Song of the Month: Feelin’ Love by Paula Cole from This Fire

This song was never a single from Paula Cole’s second album, but it really should have been.

In his song, Cole manages to convey in music and lyrics the feeling of sex perfectly. Some of it is in the doubles-entrendes lyrics, but it also comes from the music itself. Cole’s breathy singing conveys a sense of longing and desire that can’t be misunderstood and at the bottom of it all is Tony Levin’s brilliant bass playing.

This is the part where I get a little music nerdy on you.

In most pop-rock music, there’s a chord progression underlying the song with one chord per measure.¹

In Feelin’ Love, the chords in the verses mostly alternate between G and C with a handful of Fs and E♭s thrown in for good measure. Most of the time, with this sort of chord progression, on the first beat of the measure, the bass player would play the root note of the chord and then play something that pulls the harmony to the next chord.
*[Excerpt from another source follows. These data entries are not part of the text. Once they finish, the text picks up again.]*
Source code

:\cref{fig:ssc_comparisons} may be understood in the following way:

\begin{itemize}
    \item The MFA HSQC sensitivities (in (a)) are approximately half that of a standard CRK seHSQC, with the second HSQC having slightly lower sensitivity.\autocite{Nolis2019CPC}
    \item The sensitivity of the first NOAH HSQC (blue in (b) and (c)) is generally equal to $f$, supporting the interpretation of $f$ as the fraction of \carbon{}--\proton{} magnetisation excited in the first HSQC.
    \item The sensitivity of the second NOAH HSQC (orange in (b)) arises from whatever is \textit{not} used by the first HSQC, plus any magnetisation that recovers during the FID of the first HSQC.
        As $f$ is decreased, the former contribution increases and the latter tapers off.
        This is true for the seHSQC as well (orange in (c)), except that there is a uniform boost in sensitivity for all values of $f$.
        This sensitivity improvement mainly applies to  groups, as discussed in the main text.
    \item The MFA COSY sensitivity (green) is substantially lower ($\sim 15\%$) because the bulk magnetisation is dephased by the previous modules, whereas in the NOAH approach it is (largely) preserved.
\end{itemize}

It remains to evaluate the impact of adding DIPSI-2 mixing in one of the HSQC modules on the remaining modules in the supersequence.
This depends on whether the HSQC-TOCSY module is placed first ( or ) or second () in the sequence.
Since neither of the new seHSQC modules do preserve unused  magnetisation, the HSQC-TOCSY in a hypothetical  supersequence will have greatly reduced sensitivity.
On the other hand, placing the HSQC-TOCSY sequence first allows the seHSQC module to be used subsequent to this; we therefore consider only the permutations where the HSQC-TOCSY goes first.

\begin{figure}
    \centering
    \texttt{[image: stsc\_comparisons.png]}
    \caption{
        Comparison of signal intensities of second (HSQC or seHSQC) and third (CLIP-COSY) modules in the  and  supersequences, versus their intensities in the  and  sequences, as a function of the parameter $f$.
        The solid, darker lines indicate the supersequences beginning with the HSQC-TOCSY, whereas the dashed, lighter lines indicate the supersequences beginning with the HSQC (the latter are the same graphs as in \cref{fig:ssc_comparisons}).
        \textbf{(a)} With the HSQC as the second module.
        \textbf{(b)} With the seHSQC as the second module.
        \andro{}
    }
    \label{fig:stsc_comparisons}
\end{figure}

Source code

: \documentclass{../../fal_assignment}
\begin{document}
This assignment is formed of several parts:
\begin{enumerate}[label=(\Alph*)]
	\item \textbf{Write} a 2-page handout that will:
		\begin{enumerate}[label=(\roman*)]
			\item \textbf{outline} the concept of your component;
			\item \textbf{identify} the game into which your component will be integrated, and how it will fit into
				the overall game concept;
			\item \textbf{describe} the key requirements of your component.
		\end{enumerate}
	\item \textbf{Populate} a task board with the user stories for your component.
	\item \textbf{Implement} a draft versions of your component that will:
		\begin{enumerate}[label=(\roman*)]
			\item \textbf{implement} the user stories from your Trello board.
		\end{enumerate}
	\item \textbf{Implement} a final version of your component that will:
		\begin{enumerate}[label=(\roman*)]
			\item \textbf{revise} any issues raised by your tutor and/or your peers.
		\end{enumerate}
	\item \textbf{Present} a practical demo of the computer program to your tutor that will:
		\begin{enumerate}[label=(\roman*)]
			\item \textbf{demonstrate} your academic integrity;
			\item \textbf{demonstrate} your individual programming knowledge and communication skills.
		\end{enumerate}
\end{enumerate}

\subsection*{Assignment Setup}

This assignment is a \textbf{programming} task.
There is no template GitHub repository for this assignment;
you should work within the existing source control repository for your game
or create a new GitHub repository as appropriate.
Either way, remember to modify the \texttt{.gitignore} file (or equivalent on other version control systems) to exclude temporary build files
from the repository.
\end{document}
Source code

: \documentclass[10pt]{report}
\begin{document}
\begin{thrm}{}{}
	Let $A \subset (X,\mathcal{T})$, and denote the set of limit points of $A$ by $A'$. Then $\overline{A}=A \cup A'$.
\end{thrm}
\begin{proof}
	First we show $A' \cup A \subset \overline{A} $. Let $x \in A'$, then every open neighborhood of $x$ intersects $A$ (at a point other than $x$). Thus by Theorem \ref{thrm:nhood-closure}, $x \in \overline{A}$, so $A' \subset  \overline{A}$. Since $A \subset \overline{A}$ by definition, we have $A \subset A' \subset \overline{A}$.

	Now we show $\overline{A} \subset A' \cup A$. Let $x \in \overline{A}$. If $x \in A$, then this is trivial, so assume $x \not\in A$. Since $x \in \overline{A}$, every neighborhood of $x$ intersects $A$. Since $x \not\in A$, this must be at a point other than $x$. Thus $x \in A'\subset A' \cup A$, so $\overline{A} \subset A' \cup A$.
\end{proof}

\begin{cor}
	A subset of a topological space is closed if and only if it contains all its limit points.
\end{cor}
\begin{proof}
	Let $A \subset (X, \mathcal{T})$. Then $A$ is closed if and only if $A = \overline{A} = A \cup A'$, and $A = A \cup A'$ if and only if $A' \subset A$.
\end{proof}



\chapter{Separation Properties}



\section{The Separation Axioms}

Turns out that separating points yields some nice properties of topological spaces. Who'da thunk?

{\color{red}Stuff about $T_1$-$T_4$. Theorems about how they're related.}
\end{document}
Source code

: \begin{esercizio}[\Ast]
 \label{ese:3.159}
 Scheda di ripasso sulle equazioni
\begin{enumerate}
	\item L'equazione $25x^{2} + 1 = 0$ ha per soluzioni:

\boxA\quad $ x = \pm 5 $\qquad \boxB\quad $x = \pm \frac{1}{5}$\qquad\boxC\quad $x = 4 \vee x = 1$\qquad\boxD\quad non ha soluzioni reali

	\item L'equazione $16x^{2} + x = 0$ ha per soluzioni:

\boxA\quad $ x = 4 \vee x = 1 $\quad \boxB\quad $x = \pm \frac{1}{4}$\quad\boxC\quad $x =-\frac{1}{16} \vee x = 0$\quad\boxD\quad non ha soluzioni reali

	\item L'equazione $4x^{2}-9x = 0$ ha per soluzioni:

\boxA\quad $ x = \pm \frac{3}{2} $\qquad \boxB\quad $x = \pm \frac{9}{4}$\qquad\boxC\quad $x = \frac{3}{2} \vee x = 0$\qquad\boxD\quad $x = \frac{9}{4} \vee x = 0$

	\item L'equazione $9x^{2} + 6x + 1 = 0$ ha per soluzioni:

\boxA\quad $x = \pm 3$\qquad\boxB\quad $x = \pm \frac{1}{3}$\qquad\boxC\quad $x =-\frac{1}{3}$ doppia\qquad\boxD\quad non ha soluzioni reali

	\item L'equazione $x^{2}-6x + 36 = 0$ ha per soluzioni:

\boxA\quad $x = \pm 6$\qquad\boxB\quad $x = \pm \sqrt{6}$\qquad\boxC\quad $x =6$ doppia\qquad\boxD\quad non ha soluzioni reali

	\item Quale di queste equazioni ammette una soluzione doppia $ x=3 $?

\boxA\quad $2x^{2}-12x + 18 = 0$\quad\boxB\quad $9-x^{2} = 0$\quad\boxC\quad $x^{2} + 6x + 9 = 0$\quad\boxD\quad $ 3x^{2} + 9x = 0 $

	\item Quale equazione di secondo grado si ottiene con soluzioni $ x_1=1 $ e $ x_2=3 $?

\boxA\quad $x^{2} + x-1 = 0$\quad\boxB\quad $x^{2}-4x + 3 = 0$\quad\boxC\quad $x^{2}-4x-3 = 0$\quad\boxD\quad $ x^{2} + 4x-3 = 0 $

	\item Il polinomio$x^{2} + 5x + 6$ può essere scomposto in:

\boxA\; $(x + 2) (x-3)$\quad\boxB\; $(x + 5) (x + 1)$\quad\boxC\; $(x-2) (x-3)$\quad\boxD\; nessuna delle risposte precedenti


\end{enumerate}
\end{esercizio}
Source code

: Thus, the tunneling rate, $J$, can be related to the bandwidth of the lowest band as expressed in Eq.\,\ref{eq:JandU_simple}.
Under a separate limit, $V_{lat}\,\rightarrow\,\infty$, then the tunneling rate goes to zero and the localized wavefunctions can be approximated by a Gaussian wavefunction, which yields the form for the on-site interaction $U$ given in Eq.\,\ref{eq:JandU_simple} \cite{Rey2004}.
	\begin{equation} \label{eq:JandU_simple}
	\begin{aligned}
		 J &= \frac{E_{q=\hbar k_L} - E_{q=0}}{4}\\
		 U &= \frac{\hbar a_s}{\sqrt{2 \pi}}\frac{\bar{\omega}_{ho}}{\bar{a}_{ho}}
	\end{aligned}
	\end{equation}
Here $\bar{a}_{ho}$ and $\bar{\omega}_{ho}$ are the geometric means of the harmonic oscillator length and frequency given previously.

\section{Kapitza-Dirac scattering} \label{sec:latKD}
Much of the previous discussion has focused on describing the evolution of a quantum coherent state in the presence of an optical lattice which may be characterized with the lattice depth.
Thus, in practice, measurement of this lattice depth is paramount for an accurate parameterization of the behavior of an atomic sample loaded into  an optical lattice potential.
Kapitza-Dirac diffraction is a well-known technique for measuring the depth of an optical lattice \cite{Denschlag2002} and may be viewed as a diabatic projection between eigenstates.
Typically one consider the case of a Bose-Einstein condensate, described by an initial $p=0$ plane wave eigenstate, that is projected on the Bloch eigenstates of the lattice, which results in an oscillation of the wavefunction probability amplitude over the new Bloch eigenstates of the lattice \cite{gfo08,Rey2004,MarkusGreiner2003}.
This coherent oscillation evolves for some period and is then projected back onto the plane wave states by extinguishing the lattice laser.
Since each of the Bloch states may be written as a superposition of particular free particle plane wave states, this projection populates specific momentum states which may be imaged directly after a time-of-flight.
For example, in a jazz player, the bass player might play G A B♭ B♮ under the G chord to lead into the C chord and then perhaps pull back to the G with C A F F♯. 

But Levin’s bass line inverts expectations he doesn’t even play on the first note of the measure² but comes in off the beat and then not with the root note of the chord but rather the 5³. Then, he plays a 7 and 8 to bring us to the root but pulls back to the 7 right away. The effect is to mimic the effect of a lover bringing their partner to the brink of orgasm and then stopping to prolong the experience. Quite simply, there is no more sexual bass line in all of music than this one.


  1. More or less. Sometimes, there might be a long stretch without changes as is the case in modal jazz, or there might be more rapid changes of chord, but we can pretend that this is close enough to the truth for our needs.
  2. Coming in after the one is one of the characteristics of reggae music, although it tends not to be done on every bar, but rather would be prepared by coming in an eight note after the 3 on the previous bar. Levin isn’t quite doing that here.
  3. That is the fifth note of the scale under the chord, so for a G chord, we would have G₁A₂B₃C₄D₅E₆F₇G₈⁴
  4. Those of you who know a little music might be saying, “shouldn’t that be F♯ and not F for the seventh note? But in this case, because the song itself is in C, G acts as a V chord which means that it will keep the notes of the C scale and have a flattened 7th note.